BEGIN Dataset
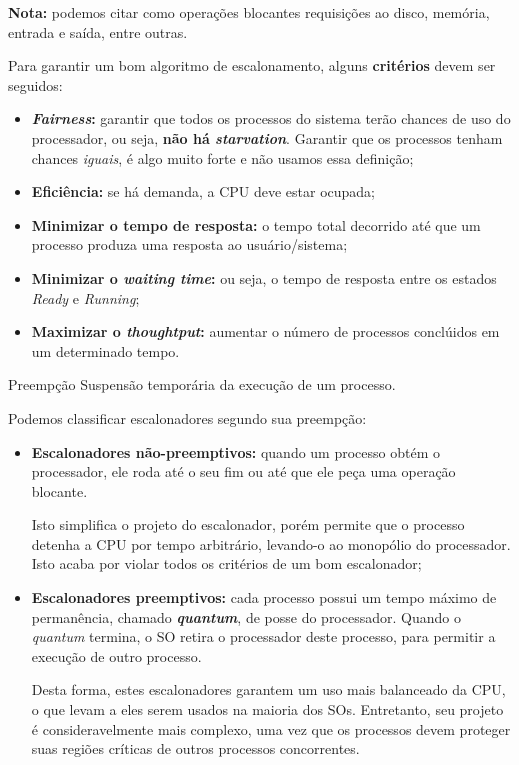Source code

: \textbf{Nota:} podemos citar como operações blocantes requisições ao disco, memória, entrada e saída, entre outras.

Para garantir um bom algoritmo de escalonamento, alguns \textbf{critérios} devem ser seguidos:
\begin{itemize}
  \item \textbf{\textit{Fairness}:} garantir que todos os processos do sistema terão chances de uso do processador, ou seja, \textbf{não há \textit{starvation}}. Garantir que os processos tenham chances \textit{iguais}, é algo muito forte e não usamos essa definição;

  \item \textbf{Eficiência:} se há demanda, a CPU deve estar ocupada;

  \item \textbf{Minimizar o tempo de resposta:} o tempo total decorrido até que um processo produza uma resposta ao usuário/sistema;

  \item \textbf{Minimizar o \textit{waiting time}:} ou seja, o tempo de resposta entre os estados \textit{Ready} e \textit{Running};

  \item \textbf{Maximizar o \textit{thoughtput}:} aumentar o número de processos conclúidos em um determinado tempo.
\end{itemize}

\begin{definicao}{Preempção}
  Suspensão temporária da execução de um processo.
\end{definicao}

Podemos classificar escalonadores segundo sua preempção:

\begin{itemize}
  \item \textbf{Escalonadores não-preemptivos:} quando um processo obtém o processador, ele roda até o seu fim ou até que ele peça uma operação blocante.

  Isto simplifica o projeto do escalonador, porém permite que o processo detenha a CPU por tempo arbitrário, levando-o ao monopólio do processador. Isto acaba por violar todos os critérios de um bom escalonador;

  \item \textbf{Escalonadores preemptivos:} cada processo possui um tempo máximo de permanência, chamado \textbf{\textit{quantum}}, de posse do processador. Quando o \textit{quantum} termina, o SO retira o processador deste processo, para permitir a execução de outro processo.

  Desta forma, estes escalonadores garantem um uso mais balanceado da CPU, o que levam a eles serem usados na maioria dos SOs. Entretanto, seu projeto é consideravelmente mais complexo, uma vez que os processos devem proteger suas regiões críticas de outros processos concorrentes.
\end{itemize}


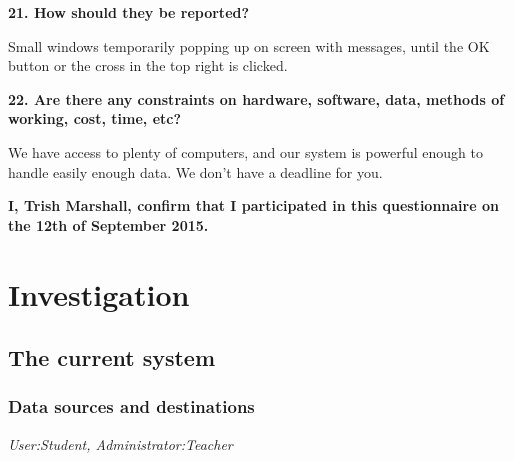 \textbf{21. How should they be reported?}

Small windows temporarily popping up on screen with messages, until the OK button or the cross in the top right is clicked.

\textbf{22. Are there any constraints on hardware, software, data, methods of working, cost, time, etc?}

We have access to plenty of computers, and our system is powerful enough to handle easily enough data. We don't have a deadline for you. 

\textbf{I, Trish Marshall, confirm that I participated in this questionnaire on the 12th of September 2015.}

\section{Investigation}

\subsection{The current system}

\subsubsection{Data sources and destinations}

\textit{User:Student, Administrator:Teacher}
END Dataset
● **Your assignment**: Output a precise copy of the entries, leaving the images out.

● **Exercise solution**:
Source code

: \textbf{Nota:} podemos citar como operações blocantes requisições ao disco, memória, entrada e saída, entre outras.

Para garantir um bom algoritmo de escalonamento, alguns \textbf{critérios} devem ser seguidos:
\begin{itemize}
  \item \textbf{\textit{Fairness}:} garantir que todos os processos do sistema terão chances de uso do processador, ou seja, \textbf{não há \textit{starvation}}. Garantir que os processos tenham chances \textit{iguais}, é algo muito forte e não usamos essa definição;

  \item \textbf{Eficiência:} se há demanda, a CPU deve estar ocupada;

  \item \textbf{Minimizar o tempo de resposta:} o tempo total decorrido até que um processo produza uma resposta ao usuário/sistema;

  \item \textbf{Minimizar o \textit{waiting time}:} ou seja, o tempo de resposta entre os estados \textit{Ready} e \textit{Running};

  \item \textbf{Maximizar o \textit{thoughtput}:} aumentar o número de processos conclúidos em um determinado tempo.
\end{itemize}

\begin{definicao}{Preempção}
  Suspensão temporária da execução de um processo.
\end{definicao}

Podemos classificar escalonadores segundo sua preempção:

\begin{itemize}
  \item \textbf{Escalonadores não-preemptivos:} quando um processo obtém o processador, ele roda até o seu fim ou até que ele peça uma operação blocante.

  Isto simplifica o projeto do escalonador, porém permite que o processo detenha a CPU por tempo arbitrário, levando-o ao monopólio do processador. Isto acaba por violar todos os critérios de um bom escalonador;

  \item \textbf{Escalonadores preemptivos:} cada processo possui um tempo máximo de permanência, chamado \textbf{\textit{quantum}}, de posse do processador. Quando o \textit{quantum} termina, o SO retira o processador deste processo, para permitir a execução de outro processo.

  Desta forma, estes escalonadores garantem um uso mais balanceado da CPU, o que levam a eles serem usados na maioria dos SOs. Entretanto, seu projeto é consideravelmente mais complexo, uma vez que os processos devem proteger suas regiões críticas de outros processos concorrentes.
\end{itemize}


 \textbf{21. How should they be reported?}

Small windows temporarily popping up on screen with messages, until the OK button or the cross in the top right is clicked.

\textbf{22. Are there any constraints on hardware, software, data, methods of working, cost, time, etc?}

We have access to plenty of computers, and our system is powerful enough to handle easily enough data. We don't have a deadline for you. 

\textbf{I, Trish Marshall, confirm that I participated in this questionnaire on the 12th of September 2015.}

\section{Investigation}

\subsection{The current system}

\subsubsection{Data sources and destinations}

\textit{User:Student, Administrator:Teacher}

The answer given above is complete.